Musk’s empire, once synonymous with EV dominance, now grapples with oversupply and sticker shock. The Model 3 and Y—accounting for 95% of sales—saw U.S. inventory balloon 20% in November, forcing aggressive discounts up to $7,500 that eroded margins to 16.8% from 19.2% last quarter. “Tesla’s pricing wars are a desperate scramble,” quipped GLJ Research analyst Gordon Johnson, who slashed his 2026 forecast by 25% to 1.6 million units. “Without fresh hits like the Cybertruck ramp-up, this skid could drag into 2026.”

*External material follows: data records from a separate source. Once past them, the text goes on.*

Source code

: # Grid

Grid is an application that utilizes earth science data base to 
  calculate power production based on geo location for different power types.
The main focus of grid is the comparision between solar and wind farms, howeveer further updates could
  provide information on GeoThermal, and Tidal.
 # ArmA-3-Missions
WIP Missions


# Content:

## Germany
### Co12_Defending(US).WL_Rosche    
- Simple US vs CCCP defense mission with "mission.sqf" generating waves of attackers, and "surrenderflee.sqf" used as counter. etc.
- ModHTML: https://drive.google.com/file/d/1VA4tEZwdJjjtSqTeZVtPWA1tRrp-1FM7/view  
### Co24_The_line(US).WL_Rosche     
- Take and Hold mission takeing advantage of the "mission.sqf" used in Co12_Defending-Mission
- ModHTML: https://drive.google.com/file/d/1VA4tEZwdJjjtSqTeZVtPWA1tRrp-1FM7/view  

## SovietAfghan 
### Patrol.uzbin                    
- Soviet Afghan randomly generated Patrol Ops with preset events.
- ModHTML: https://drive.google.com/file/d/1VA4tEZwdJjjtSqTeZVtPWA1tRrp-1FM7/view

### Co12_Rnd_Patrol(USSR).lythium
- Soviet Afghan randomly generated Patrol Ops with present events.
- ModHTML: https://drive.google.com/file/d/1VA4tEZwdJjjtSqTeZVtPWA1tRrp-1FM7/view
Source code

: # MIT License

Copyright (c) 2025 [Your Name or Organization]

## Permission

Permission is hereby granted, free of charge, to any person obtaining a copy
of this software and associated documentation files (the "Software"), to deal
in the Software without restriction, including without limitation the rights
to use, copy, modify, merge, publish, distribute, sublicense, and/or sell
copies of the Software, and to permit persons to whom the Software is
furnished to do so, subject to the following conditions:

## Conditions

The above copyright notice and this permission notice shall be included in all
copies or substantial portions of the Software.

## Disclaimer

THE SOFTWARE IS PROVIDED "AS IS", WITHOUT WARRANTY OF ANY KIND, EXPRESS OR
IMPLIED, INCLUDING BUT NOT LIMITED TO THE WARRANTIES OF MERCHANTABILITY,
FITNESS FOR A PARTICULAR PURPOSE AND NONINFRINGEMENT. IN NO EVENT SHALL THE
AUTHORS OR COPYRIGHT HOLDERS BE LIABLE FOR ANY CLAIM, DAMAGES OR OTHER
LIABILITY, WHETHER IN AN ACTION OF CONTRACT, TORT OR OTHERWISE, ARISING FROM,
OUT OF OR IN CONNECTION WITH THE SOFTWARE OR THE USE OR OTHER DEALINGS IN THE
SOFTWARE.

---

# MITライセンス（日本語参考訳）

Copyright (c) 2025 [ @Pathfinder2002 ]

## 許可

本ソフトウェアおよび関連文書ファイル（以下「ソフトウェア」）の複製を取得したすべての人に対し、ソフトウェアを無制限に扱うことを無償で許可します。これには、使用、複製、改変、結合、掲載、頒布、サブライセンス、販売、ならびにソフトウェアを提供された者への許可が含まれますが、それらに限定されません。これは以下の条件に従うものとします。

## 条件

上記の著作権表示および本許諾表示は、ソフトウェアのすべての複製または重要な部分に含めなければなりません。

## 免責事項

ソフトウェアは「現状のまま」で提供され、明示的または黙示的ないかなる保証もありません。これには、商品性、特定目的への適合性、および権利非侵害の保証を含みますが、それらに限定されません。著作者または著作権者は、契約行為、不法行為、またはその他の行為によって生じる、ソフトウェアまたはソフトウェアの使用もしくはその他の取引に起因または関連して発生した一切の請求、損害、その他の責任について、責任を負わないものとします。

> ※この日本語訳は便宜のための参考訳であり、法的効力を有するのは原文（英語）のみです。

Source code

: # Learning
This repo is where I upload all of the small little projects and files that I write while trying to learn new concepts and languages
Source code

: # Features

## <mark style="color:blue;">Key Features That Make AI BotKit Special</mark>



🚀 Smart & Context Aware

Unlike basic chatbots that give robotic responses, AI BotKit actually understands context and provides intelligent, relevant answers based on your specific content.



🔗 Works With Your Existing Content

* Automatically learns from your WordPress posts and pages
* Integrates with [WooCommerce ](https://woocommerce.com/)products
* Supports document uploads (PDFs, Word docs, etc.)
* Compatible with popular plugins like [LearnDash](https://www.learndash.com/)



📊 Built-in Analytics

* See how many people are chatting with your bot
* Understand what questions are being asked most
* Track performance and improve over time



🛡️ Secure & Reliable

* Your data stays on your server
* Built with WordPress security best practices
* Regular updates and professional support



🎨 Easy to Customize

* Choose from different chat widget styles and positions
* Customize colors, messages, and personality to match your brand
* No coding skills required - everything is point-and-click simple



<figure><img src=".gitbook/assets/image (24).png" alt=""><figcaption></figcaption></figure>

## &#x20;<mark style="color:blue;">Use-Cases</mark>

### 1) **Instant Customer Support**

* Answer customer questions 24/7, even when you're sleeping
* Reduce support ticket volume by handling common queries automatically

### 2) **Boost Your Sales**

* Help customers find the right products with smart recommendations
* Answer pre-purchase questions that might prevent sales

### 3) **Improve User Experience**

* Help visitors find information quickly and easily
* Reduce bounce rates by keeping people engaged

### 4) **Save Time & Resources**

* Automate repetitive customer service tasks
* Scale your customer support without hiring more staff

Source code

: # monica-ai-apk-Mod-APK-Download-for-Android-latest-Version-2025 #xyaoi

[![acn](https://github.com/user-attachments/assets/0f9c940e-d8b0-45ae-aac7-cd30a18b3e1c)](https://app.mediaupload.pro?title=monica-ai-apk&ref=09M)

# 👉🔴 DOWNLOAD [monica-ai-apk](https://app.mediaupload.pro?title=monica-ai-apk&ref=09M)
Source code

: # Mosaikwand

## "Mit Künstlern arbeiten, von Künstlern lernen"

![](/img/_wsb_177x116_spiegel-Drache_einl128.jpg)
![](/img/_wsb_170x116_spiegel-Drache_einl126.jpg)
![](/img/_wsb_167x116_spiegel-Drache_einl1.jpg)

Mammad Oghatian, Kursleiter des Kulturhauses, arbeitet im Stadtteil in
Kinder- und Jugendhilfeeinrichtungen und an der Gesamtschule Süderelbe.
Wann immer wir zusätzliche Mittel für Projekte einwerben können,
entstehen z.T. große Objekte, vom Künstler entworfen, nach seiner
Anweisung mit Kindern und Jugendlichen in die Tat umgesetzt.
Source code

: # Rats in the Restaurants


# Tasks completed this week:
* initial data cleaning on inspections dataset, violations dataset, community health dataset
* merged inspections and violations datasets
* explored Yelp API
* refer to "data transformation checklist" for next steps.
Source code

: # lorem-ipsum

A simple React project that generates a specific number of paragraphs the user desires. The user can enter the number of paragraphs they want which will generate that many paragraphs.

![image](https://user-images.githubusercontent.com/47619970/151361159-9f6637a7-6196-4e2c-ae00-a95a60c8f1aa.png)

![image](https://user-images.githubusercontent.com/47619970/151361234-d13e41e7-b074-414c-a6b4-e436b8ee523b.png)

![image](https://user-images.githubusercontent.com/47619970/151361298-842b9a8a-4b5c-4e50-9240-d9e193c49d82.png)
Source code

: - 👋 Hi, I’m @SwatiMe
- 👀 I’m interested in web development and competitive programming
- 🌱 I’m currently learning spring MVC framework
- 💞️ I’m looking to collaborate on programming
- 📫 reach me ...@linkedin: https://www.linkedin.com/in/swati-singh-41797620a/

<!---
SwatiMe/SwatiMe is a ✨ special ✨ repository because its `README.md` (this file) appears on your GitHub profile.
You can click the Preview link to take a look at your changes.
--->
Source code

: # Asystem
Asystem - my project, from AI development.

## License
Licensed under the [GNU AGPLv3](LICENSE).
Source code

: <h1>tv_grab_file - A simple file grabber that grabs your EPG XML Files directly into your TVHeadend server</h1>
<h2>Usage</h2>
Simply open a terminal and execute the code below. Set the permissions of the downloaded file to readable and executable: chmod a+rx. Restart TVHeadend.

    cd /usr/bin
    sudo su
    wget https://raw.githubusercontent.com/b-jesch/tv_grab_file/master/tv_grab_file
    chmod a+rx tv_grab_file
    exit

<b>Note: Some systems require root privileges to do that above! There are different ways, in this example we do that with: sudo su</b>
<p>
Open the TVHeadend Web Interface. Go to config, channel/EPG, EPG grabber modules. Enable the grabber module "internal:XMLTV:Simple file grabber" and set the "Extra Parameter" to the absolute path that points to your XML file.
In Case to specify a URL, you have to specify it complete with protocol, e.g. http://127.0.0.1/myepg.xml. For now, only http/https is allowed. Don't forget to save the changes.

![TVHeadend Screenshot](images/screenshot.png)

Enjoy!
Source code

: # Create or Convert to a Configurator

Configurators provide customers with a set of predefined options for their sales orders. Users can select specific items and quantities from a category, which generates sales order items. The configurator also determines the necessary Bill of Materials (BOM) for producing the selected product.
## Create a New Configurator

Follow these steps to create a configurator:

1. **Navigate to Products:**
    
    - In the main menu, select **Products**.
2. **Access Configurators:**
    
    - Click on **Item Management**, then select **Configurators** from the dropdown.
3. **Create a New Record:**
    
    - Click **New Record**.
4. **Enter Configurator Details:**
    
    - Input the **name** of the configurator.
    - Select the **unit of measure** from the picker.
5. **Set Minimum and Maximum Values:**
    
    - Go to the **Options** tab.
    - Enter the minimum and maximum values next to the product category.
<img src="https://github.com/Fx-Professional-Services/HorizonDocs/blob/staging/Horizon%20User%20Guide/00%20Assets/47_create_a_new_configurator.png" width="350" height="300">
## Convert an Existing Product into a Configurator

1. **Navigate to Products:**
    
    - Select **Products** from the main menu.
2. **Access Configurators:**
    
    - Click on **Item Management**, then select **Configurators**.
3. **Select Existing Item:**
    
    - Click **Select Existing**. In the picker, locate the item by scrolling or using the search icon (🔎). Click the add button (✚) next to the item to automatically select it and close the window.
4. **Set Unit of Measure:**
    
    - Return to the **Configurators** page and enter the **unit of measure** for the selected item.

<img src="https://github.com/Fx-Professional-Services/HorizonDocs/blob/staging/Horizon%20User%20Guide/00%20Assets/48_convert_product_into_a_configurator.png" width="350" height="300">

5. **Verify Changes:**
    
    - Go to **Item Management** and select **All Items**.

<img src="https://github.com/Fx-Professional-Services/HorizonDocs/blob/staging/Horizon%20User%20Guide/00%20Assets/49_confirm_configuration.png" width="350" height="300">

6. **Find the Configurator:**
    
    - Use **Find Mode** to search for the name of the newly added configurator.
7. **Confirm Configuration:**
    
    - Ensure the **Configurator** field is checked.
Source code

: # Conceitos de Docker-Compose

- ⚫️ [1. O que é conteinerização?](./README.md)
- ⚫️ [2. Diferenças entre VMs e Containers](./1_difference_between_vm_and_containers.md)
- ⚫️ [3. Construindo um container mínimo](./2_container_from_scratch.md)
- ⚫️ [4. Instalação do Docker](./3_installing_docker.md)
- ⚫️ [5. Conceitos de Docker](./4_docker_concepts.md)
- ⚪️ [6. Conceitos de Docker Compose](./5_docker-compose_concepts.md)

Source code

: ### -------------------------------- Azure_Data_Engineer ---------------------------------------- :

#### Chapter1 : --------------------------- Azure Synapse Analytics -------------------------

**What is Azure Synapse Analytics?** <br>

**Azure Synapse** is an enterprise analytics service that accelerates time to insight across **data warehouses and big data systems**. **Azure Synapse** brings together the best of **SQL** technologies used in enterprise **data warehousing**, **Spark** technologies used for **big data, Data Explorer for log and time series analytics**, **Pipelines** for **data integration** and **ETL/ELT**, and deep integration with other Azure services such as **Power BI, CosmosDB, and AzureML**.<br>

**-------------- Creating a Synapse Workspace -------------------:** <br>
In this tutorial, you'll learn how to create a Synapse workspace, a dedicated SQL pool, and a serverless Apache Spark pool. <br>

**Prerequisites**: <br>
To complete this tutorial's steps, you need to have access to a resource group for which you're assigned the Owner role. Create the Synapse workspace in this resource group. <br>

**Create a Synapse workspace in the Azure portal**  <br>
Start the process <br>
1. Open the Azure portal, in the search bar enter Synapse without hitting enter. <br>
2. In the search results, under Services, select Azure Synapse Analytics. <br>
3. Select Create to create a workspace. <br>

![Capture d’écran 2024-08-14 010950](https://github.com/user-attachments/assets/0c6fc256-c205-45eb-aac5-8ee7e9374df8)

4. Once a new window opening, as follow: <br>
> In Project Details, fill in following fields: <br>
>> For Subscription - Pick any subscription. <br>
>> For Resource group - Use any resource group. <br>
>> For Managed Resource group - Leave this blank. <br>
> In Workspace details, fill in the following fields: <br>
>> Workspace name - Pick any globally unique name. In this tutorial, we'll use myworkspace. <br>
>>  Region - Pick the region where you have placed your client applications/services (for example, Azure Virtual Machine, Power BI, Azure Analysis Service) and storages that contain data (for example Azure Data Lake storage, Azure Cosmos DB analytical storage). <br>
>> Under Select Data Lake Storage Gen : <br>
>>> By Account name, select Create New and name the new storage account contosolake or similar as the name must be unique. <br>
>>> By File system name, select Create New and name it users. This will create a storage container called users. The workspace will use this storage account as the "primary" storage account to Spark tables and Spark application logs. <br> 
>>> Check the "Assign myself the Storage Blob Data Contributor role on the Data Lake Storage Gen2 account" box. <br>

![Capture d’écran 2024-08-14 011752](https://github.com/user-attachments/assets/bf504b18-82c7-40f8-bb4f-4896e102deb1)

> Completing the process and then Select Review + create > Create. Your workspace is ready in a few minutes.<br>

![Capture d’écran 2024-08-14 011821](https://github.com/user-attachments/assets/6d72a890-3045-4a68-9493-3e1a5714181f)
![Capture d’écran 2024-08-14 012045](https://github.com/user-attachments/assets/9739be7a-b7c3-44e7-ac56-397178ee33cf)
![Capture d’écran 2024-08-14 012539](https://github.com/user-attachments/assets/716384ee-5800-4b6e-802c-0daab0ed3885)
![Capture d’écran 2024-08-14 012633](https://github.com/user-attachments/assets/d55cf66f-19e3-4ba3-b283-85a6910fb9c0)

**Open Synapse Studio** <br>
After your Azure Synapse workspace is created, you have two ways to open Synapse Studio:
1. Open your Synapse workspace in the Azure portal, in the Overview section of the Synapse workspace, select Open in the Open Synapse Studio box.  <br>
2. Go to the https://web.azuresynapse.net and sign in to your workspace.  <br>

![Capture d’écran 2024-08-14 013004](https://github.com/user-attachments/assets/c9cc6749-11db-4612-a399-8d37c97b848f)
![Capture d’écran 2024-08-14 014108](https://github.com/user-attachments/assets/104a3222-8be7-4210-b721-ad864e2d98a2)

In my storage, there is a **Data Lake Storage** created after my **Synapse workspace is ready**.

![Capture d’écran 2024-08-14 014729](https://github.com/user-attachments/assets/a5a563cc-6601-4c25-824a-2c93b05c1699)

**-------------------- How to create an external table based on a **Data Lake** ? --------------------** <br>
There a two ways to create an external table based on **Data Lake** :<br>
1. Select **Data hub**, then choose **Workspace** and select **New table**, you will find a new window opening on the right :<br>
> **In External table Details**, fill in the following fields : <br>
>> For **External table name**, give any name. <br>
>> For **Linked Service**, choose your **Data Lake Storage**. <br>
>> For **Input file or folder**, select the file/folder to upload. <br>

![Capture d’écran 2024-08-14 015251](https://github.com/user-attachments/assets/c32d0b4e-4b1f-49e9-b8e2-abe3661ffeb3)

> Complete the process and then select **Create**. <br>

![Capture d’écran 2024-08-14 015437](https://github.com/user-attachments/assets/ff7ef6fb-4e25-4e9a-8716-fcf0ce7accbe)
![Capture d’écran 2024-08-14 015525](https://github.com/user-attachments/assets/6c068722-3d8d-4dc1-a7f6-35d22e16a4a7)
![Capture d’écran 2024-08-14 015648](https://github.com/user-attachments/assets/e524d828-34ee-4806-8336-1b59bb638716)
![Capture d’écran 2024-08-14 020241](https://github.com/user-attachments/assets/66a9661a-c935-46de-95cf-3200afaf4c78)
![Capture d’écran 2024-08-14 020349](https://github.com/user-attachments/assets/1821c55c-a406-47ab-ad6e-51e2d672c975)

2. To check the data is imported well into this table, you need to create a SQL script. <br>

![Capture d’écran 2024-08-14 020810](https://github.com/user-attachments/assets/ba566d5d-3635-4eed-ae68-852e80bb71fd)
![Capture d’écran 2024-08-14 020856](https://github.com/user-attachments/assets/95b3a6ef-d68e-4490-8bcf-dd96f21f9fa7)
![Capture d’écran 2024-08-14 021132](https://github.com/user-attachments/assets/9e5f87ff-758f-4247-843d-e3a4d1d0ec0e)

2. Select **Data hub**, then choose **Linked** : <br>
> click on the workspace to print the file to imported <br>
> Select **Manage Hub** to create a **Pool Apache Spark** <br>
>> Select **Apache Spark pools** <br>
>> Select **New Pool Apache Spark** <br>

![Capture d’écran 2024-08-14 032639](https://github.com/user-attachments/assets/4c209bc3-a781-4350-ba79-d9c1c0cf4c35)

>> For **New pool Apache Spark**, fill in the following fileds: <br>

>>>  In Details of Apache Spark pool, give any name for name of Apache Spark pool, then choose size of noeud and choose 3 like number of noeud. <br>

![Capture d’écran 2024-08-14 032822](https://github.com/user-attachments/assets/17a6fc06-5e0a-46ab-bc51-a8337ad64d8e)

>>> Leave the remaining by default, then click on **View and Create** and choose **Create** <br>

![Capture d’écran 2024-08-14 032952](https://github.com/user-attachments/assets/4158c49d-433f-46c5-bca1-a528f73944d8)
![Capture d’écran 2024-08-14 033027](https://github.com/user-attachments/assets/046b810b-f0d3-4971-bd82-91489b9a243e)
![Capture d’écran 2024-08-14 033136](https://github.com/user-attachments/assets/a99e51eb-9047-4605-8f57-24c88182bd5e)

Enter the robotaxi savior narrative, captivating Wall Street even as brake lights flash on core business. Tesla shares rocketed 62% year-to-date, flirting with $420 highs on December 24, buoyed by hype around the October 10 “We, Robot” event unveiling the Cybercab—a $30,000 driverless pod slated for 2026 production. Morgan Stanley’s Adam Jonas fired a bold salvo, projecting robotaxi revenue exploding to $1 trillion by 2035, with Tesla capturing 40% via its Full Self-Driving (FSD) software edge over rivals like Waymo. Wedbush’s Dan Ives upped his price target to $400, crowing, “Robotaxi is the iPhone moment for Tesla—90% of enterprise value by 2029.” Even a San Francisco blackout on December 22 proved the pitch: Tesla’s unsupervised FSD fleet zipped through unscathed, while Waymo’s 200 vehicles ground to a halt, sending TSLA up 1.1% intraday.

Skeptics abound, though. New Street Research warns of a Q4 delivery miss—415,000 to 435,000 versus consensus 460,000—labeling robotaxi bets “speculative vaporware” amid regulatory snarls from NHTSA probes into FSD crashes. Ark Invest’s Cathie Wood, dumping $50 million in TSLA shares this month, still pegs 90% future value on autonomy but admits, “Execution risks loom large if sales hemorrhage continues.” On X, #TeslaTumble trended with 150,000 posts, blending retail investor rants—”Musk’s hype train derailed by BYD reality”—and die-hard defenses: “Robotaxi will print money; EVs are so 2020.”

For U.S. consumers and the economy, the Tesla EV sales decline signals broader tremors. Electric vehicle adoption, key to Biden-Harris climate pledges, stalls at 7.5% market share—down from 8.2% projected—hiking average transaction prices to $55,000 and squeezing middle-class budgets amid 4.1% inflation. Politically, it fuels GOP attacks on IRA subsidies, with Senate hearings eyed for January on “Tesla favoritism.” Technologically, robotaxi fixation diverts R&D from affordable EVs, stunting U.S. competitiveness against China’s 60% EV dominance. Economically, Texas and California factories idle, risking 10,000 layoffs if Q1 2026 slumps persist, per United Auto Workers estimates.

Wall Street’s robotaxi fixation persists undeterred, with 15 firms hiking targets this week—Barron’s spotlighting a $551 bull case tied to Austin trials aiming for 1 million units by 2035. As Tesla tests unsupervised rides in Austin and preps Cybercab volume in April, the gamble crystallizes: Can autonomy eclipse evaporating car sales, or will 2025’s decline etch a pivot-or-perish chapter in Musk’s saga? Investors hold breath through holiday trading, eyes locked on January’s earnings reveal.